PM Orbán was a visionary on terrorism, migration and Central European unity, Bulgarian MP writes in new book

Young people in Hungary are safe because Orban was the first politician to correctly see the migrant crisis as an invasion, says Bulgarian conservative MP Georgi Markov

editor: REMIX NEWS
author: Kossuth Rádió

Hungarian Prime Minister Viktor Orbán’s has been unique phenomenon in Central Europe and ahead of the curve on many key issue, including migration, terrorism, and Central European unity, Bulgarian conservative politician Georgi Markov writes in his book entitled “The Orbán Phenomenon”.

Speaking to national channel Kossuth Rádió on Sunday, Markov said there is no other party president, or prime minister with a comparable career. Orbán has been in the Hungarian Parliament for 30 years, was elected prime minister four times, including three times with a two-thirds majority.

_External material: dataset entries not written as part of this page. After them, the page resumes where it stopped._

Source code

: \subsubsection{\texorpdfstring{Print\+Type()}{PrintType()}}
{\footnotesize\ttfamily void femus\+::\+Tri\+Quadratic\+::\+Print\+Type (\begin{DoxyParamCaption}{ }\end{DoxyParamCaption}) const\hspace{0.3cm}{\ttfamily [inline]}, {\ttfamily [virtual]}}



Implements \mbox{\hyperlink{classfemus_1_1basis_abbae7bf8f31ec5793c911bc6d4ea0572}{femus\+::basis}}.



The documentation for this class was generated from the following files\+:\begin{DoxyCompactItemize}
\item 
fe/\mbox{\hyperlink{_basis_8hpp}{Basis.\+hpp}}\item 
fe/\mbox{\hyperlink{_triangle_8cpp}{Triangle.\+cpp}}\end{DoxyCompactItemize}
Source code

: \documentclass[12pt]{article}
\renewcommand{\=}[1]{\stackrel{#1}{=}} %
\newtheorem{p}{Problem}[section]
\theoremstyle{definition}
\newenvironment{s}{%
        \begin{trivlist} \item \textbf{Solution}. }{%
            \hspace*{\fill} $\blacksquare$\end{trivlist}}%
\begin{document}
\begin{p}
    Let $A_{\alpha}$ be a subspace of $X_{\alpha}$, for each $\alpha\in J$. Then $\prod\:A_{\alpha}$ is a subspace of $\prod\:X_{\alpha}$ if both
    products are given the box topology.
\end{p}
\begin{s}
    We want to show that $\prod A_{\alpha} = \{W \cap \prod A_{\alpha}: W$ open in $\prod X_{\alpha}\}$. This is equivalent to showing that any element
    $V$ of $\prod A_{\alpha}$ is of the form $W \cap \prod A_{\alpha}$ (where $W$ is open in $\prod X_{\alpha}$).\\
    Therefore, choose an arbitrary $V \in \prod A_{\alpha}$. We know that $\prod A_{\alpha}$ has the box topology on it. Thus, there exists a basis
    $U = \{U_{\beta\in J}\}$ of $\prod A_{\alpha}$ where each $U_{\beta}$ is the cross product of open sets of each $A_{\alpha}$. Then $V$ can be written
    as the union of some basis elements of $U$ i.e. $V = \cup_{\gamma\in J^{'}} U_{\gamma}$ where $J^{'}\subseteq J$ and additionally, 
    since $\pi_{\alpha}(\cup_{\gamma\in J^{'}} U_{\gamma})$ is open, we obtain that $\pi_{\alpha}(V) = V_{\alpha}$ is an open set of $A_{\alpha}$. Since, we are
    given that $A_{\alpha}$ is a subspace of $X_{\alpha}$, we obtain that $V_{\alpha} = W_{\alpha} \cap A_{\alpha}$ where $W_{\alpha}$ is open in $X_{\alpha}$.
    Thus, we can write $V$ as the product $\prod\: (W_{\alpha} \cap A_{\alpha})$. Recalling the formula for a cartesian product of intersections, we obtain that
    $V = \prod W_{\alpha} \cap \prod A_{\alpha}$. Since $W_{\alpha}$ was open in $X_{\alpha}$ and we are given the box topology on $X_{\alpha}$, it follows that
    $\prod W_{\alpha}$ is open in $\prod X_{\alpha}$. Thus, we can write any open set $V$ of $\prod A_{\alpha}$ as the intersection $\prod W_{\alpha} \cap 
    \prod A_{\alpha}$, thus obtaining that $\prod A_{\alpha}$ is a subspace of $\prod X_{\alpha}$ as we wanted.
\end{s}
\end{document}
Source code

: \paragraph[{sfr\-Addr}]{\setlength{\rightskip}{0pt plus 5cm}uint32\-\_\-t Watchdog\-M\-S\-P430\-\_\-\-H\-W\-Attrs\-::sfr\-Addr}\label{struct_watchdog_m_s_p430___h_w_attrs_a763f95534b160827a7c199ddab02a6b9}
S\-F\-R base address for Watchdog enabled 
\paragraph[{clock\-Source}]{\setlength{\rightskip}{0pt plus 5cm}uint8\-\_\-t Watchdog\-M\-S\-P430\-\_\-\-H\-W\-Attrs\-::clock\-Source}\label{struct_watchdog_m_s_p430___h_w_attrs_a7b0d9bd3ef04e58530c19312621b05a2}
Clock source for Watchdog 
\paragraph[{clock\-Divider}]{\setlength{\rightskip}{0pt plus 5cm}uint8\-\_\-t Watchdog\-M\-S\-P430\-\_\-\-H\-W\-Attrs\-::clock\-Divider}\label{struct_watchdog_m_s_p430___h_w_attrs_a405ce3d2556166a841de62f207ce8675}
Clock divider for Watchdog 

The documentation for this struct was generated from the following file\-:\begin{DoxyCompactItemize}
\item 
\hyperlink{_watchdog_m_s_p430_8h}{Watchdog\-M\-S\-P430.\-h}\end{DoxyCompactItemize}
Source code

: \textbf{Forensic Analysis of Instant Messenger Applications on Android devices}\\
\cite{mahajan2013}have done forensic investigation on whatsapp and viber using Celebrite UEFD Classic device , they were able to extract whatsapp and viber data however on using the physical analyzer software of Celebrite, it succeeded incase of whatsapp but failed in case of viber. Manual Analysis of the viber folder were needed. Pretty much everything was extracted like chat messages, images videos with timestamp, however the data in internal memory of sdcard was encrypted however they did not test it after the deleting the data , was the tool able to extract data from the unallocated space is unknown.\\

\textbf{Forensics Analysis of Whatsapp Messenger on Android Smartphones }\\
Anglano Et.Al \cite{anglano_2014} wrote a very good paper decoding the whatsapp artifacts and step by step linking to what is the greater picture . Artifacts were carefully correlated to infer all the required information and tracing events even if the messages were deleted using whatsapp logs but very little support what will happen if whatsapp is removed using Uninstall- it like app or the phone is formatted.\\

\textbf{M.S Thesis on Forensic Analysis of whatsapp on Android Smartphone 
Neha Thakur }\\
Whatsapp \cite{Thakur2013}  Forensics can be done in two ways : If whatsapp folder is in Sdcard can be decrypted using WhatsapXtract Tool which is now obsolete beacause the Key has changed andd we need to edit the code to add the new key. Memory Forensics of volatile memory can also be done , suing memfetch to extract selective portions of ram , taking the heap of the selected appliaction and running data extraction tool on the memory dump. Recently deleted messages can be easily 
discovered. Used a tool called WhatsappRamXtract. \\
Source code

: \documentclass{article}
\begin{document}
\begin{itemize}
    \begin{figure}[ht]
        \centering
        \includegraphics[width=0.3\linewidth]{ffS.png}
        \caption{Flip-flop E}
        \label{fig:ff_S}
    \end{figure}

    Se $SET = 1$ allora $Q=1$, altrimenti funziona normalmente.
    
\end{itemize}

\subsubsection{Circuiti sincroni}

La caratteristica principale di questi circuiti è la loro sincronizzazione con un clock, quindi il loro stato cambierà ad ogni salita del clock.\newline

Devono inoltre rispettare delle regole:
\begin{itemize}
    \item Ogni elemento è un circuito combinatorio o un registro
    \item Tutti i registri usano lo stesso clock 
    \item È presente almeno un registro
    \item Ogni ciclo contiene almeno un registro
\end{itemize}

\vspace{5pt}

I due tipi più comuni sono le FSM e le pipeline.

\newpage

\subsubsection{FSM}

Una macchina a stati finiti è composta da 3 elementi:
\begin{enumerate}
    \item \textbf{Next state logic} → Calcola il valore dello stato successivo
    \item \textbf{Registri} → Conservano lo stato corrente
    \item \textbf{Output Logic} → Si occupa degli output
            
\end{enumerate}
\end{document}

career is a unique phenomenon in Central Europe and the Hungarian leader has accurately predicted the catastrophe of Europe’s open borders policy more any other leader

“He is a phenomenon because his effect extends beyond the borders of Hungary,” Markov said.

Markov underlined that as part of Orbán’s long career, he has often been ahead of the curve on major issues within Europe, including on terrorism, migration and promoting the growing power of Central Europe.

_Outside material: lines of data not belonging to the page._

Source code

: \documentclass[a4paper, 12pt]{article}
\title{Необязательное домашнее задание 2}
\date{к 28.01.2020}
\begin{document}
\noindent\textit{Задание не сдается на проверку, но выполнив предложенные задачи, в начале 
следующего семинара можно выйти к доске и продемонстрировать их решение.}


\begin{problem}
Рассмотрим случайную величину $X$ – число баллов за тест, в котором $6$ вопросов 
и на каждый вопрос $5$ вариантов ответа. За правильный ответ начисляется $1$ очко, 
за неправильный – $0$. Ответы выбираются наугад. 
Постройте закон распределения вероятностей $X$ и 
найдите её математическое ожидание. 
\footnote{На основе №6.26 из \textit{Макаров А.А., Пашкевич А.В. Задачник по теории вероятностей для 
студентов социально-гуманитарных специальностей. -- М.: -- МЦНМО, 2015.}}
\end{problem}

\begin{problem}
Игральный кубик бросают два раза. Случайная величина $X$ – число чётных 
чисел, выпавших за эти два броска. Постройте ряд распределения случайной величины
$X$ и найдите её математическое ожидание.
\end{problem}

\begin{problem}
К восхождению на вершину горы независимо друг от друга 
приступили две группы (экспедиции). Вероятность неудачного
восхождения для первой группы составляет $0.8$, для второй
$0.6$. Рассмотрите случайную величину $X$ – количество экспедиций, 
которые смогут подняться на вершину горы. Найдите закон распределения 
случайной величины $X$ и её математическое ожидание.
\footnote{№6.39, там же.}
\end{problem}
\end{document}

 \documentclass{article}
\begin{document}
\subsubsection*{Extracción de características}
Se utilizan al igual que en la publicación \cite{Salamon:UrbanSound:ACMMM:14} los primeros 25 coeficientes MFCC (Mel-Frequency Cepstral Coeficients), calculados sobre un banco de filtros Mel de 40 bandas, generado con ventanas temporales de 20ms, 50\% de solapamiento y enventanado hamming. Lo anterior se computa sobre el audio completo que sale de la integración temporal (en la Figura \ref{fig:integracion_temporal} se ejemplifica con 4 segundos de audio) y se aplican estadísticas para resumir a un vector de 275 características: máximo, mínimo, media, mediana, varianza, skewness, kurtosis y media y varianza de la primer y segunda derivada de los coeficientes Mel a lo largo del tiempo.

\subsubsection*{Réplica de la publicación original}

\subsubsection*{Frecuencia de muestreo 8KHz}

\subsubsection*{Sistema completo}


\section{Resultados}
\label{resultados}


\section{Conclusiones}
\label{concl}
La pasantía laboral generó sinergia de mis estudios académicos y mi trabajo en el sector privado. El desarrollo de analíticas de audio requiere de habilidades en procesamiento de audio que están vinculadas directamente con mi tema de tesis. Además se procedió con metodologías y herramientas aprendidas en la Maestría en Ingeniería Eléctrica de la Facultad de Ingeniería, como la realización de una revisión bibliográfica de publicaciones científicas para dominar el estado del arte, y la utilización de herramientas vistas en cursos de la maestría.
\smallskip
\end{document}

“In 2015, Orbán was the first to spell out that it was not a migration wave, but invaders, that these migrants were a Trojan horse of terrorism who set their sights on Europe. Five years later, in 2020, all of Europe had to acknowledge that Viktor Orbán was right,” Markov said.

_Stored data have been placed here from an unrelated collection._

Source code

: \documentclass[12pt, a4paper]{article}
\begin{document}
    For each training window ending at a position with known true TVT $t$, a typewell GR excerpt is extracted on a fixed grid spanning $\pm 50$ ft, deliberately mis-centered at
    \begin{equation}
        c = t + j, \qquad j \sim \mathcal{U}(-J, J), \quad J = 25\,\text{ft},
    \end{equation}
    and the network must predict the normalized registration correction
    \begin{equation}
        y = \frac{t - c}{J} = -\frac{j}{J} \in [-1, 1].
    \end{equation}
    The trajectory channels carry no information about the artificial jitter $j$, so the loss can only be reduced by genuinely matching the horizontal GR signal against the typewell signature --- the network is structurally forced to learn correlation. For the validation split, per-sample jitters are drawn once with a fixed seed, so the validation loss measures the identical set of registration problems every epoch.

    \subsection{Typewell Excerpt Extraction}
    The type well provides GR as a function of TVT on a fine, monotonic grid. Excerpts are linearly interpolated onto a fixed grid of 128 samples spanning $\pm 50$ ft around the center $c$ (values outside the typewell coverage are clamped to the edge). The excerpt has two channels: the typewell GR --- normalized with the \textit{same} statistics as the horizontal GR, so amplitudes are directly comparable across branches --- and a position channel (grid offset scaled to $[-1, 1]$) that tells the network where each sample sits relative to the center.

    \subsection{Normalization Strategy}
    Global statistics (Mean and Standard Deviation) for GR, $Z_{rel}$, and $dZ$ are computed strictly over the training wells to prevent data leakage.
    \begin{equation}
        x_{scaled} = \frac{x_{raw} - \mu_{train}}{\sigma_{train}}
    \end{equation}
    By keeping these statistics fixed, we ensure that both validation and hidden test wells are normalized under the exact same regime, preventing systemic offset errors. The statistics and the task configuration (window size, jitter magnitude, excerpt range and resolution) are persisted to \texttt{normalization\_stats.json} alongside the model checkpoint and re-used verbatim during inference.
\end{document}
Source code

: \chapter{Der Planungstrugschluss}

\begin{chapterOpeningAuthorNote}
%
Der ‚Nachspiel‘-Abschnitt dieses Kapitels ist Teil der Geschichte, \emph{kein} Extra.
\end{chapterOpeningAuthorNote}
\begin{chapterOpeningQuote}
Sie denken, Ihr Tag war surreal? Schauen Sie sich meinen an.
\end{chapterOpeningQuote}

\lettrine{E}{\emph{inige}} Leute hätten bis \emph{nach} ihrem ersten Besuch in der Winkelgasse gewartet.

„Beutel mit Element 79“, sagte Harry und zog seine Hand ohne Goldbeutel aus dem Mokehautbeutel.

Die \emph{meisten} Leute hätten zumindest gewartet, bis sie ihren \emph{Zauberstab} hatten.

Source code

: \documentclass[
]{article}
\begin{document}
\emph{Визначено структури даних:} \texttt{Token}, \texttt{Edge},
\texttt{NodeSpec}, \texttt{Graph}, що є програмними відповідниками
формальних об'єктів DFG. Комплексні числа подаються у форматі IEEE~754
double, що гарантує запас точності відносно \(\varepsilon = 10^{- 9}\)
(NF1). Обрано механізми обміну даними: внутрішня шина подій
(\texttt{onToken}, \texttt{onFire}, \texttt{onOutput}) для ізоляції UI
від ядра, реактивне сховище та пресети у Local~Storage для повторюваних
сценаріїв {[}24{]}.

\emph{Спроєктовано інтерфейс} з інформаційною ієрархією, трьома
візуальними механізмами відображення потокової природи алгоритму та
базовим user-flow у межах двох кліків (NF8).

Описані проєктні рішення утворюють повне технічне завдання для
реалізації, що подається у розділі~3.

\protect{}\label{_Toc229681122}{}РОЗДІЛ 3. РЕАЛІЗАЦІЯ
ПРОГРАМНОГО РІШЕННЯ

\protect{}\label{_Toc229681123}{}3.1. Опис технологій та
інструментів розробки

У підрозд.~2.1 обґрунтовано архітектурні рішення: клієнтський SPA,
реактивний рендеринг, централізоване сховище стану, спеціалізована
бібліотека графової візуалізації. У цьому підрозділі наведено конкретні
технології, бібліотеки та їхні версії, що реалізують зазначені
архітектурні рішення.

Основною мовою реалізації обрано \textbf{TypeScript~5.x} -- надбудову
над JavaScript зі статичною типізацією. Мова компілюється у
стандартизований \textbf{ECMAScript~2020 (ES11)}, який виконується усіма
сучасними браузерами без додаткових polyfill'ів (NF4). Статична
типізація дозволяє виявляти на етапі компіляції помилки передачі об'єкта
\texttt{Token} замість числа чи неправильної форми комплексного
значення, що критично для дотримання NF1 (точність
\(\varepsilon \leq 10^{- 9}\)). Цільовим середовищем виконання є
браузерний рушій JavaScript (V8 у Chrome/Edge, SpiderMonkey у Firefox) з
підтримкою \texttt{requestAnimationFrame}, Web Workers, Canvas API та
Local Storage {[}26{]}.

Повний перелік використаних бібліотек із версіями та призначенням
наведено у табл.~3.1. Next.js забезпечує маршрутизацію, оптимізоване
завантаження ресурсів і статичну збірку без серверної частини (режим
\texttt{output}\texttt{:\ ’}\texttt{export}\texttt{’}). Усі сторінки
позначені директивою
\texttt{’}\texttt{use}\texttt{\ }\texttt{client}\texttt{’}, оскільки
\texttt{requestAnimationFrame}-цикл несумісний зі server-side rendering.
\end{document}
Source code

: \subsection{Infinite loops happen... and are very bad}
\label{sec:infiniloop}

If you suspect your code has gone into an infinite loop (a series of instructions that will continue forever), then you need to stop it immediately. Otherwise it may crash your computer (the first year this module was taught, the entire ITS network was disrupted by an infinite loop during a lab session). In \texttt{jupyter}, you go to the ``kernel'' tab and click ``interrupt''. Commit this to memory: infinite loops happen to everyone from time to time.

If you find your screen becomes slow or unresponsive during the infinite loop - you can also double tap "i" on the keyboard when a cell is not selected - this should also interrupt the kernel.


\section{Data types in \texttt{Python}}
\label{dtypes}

Markov’s claim is borne out by shifting public opinion on migration since the 2015 migrant crisis, with polling showing that a majority of people across Europe are increasingly opposed to mass migration. The political scene in countries has also increasingly taken a harder stance on the issue due numerous terrorist attacks involving asylum seekers, disproportionately high crime rates of foreigners, and concerns about poor integration.

In his book, Markov writes that history has proven Orbán’s visionary powers time and again. In 2014, Orbán was not only the first to predict the inherent dangers of migrant invasion into Europe but also the first, in 2014, to predict the demise of neoliberalism.

Commentators from other countries have also echoed Markov’s sentiments as well, pointing out that Orbán has been proven right on migration and deserves an “apology” for attacks leveled against him in 2015.

Today, thanks to Orbán’s policy, Hungary is a safe country, emphasized the Bulgarian politician. He added that Hungary is a country where young people can easily look at the Danube River from Margaret Island without anyone stabbing them in the back, as is increasingly the case in cities like Paris.

He also said that with the Visegrád Group, consisting of the Czech Republic, Hungary, Poland and Slovakia, Orbán created a formation that could not be ignored.

“Nowadays Slovenia, Serbia and Latvia also gravitate towards the group,” Markov said. As an example, he reminded of the role the V4 group played in the selection of the European Commission’s president last year, when Macron had to abandon his top candidate idea and “had to understand that Europe consists of nation states and there is no room for a United States of Europe”.

Markov also praised Orbán’s infrastructure developments, saying that the Danube Arena aquatic complex is a premier sports venue in Europe and the Ferenc Puskás stadium is a “jewel”.